Records excerpted from a collection
<<<<

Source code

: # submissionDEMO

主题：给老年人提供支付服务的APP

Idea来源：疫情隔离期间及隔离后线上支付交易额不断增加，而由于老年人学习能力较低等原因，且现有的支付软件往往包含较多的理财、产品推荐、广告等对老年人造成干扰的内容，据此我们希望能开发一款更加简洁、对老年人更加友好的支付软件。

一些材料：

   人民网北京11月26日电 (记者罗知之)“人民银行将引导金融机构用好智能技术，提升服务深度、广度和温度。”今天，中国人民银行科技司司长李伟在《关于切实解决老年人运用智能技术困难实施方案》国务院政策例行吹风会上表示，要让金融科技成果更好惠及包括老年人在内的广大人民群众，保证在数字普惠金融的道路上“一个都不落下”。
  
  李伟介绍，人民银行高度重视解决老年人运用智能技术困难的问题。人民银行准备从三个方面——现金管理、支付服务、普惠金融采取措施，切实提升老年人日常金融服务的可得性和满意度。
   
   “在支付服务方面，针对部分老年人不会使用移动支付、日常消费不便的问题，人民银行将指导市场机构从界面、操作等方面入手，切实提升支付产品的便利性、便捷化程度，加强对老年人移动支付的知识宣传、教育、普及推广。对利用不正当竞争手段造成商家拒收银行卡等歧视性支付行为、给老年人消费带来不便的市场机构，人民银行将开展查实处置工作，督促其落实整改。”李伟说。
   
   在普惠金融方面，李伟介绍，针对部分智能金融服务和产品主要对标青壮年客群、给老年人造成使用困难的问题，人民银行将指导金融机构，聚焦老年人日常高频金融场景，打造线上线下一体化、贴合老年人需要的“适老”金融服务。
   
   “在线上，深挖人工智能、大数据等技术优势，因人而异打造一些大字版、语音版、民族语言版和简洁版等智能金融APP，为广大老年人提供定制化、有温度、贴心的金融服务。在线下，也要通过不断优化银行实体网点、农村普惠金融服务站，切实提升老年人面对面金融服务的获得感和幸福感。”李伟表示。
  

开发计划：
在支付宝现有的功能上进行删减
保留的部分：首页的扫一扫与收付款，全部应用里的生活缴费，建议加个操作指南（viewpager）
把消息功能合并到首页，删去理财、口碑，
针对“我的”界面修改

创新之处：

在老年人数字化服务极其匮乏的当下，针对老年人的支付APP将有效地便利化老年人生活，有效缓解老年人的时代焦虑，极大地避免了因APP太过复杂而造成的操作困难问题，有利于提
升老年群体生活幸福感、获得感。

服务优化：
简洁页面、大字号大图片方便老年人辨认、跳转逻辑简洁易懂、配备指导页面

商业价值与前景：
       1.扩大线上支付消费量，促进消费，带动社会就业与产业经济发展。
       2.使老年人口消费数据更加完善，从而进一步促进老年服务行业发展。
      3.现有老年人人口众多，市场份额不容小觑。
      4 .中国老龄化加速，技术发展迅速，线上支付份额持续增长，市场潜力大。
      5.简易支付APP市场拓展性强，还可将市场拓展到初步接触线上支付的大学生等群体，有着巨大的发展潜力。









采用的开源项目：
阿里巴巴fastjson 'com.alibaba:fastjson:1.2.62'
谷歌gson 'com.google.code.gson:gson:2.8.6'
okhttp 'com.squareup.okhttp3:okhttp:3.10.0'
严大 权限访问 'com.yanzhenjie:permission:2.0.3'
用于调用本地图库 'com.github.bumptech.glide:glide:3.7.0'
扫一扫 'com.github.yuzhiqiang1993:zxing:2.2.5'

>>>>
<<<<

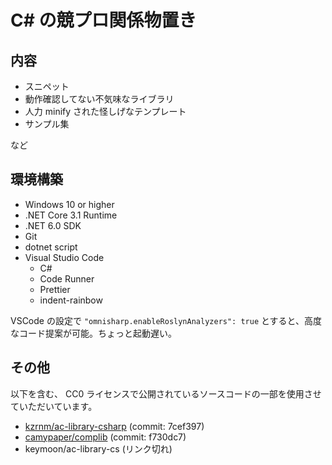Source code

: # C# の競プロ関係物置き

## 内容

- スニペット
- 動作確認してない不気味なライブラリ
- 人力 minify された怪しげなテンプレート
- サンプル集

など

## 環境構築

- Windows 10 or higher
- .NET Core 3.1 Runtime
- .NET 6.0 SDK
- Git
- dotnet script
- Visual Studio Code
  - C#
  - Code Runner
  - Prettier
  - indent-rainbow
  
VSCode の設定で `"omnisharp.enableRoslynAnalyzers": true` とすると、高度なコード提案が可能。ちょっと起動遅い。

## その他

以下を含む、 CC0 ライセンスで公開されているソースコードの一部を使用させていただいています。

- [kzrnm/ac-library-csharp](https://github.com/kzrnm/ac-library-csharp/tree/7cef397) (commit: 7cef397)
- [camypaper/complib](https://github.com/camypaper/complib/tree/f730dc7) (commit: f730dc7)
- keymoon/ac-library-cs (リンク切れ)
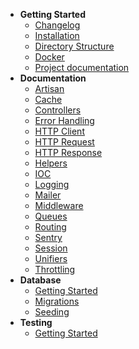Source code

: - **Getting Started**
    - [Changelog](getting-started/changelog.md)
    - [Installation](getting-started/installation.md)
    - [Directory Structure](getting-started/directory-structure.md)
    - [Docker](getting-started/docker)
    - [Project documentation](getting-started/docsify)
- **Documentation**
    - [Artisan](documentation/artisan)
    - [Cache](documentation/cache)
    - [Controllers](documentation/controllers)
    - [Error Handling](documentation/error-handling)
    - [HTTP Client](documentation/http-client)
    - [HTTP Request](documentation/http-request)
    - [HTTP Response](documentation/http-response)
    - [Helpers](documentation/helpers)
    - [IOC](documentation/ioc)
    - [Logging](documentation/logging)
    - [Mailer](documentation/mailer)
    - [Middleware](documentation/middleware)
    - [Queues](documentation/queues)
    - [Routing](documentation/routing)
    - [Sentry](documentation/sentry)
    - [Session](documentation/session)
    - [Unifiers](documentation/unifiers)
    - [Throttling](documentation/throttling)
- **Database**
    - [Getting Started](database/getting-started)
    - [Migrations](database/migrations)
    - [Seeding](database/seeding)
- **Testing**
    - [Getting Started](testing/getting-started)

>>>>
<<<<

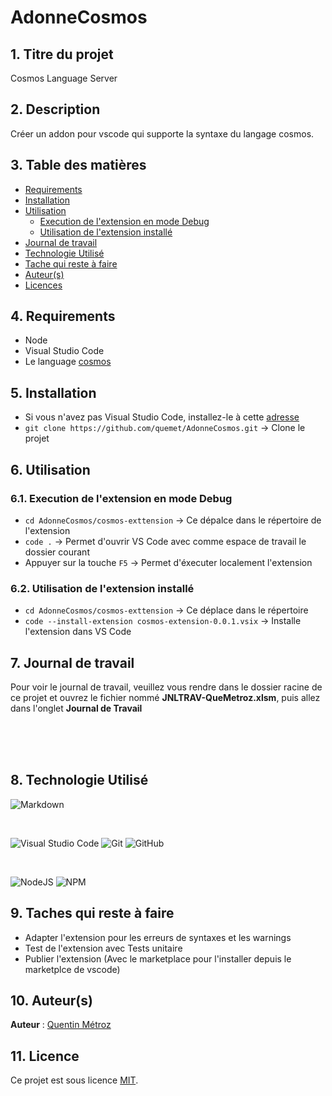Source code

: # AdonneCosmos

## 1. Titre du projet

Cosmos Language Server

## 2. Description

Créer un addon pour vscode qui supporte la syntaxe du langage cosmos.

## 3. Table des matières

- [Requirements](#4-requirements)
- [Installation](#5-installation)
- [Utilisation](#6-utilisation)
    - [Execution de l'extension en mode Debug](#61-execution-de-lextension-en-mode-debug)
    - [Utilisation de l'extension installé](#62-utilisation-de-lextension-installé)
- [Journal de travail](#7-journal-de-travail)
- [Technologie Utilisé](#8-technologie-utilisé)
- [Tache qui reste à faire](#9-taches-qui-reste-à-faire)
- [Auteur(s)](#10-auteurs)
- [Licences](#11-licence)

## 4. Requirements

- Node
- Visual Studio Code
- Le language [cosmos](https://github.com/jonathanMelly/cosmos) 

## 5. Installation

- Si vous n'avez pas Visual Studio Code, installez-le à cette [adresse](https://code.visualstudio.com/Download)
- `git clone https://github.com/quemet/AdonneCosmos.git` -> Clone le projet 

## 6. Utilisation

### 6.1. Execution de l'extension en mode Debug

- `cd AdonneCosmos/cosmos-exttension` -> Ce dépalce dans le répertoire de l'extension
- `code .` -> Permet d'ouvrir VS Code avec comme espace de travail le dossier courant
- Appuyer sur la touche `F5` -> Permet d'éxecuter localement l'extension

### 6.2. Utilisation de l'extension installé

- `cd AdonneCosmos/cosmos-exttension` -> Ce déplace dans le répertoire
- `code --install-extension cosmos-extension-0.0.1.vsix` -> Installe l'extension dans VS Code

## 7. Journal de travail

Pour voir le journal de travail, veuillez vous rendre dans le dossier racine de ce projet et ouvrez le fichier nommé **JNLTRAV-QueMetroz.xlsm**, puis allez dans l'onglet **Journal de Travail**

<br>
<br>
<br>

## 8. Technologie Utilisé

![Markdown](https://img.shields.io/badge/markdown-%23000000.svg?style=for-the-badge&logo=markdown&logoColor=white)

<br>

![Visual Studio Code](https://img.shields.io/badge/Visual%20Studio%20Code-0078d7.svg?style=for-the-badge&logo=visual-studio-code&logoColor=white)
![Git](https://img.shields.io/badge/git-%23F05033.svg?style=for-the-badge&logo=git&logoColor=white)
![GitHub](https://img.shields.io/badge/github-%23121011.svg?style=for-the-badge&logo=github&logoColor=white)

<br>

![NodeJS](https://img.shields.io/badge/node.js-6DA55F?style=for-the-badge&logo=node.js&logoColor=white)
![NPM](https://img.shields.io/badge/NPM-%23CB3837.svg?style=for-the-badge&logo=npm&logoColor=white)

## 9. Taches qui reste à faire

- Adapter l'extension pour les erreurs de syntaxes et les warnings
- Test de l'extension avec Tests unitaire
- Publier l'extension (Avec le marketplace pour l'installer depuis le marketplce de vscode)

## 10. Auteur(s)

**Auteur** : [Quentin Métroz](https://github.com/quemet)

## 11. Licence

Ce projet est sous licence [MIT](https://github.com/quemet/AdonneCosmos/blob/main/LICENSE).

>>>>

-- PROBLEM TO WORK ON --
From the records given above, copy all lines containing "badge".

-- EXERCISE RESPONSE --
![Markdown](https://img.shields.io/badge/markdown-%23000000.svg?style=for-the-badge&logo=markdown&logoColor=white)
![Visual Studio Code](https://img.shields.io/badge/Visual%20Studio%20Code-0078d7.svg?style=for-the-badge&logo=visual-studio-code&logoColor=white)
![Git](https://img.shields.io/badge/git-%23F05033.svg?style=for-the-badge&logo=git&logoColor=white)
![GitHub](https://img.shields.io/badge/github-%23121011.svg?style=for-the-badge&logo=github&logoColor=white)
![NodeJS](https://img.shields.io/badge/node.js-6DA55F?style=for-the-badge&logo=node.js&logoColor=white)
![NPM](https://img.shields.io/badge/NPM-%23CB3837.svg?style=for-the-badge&logo=npm&logoColor=white)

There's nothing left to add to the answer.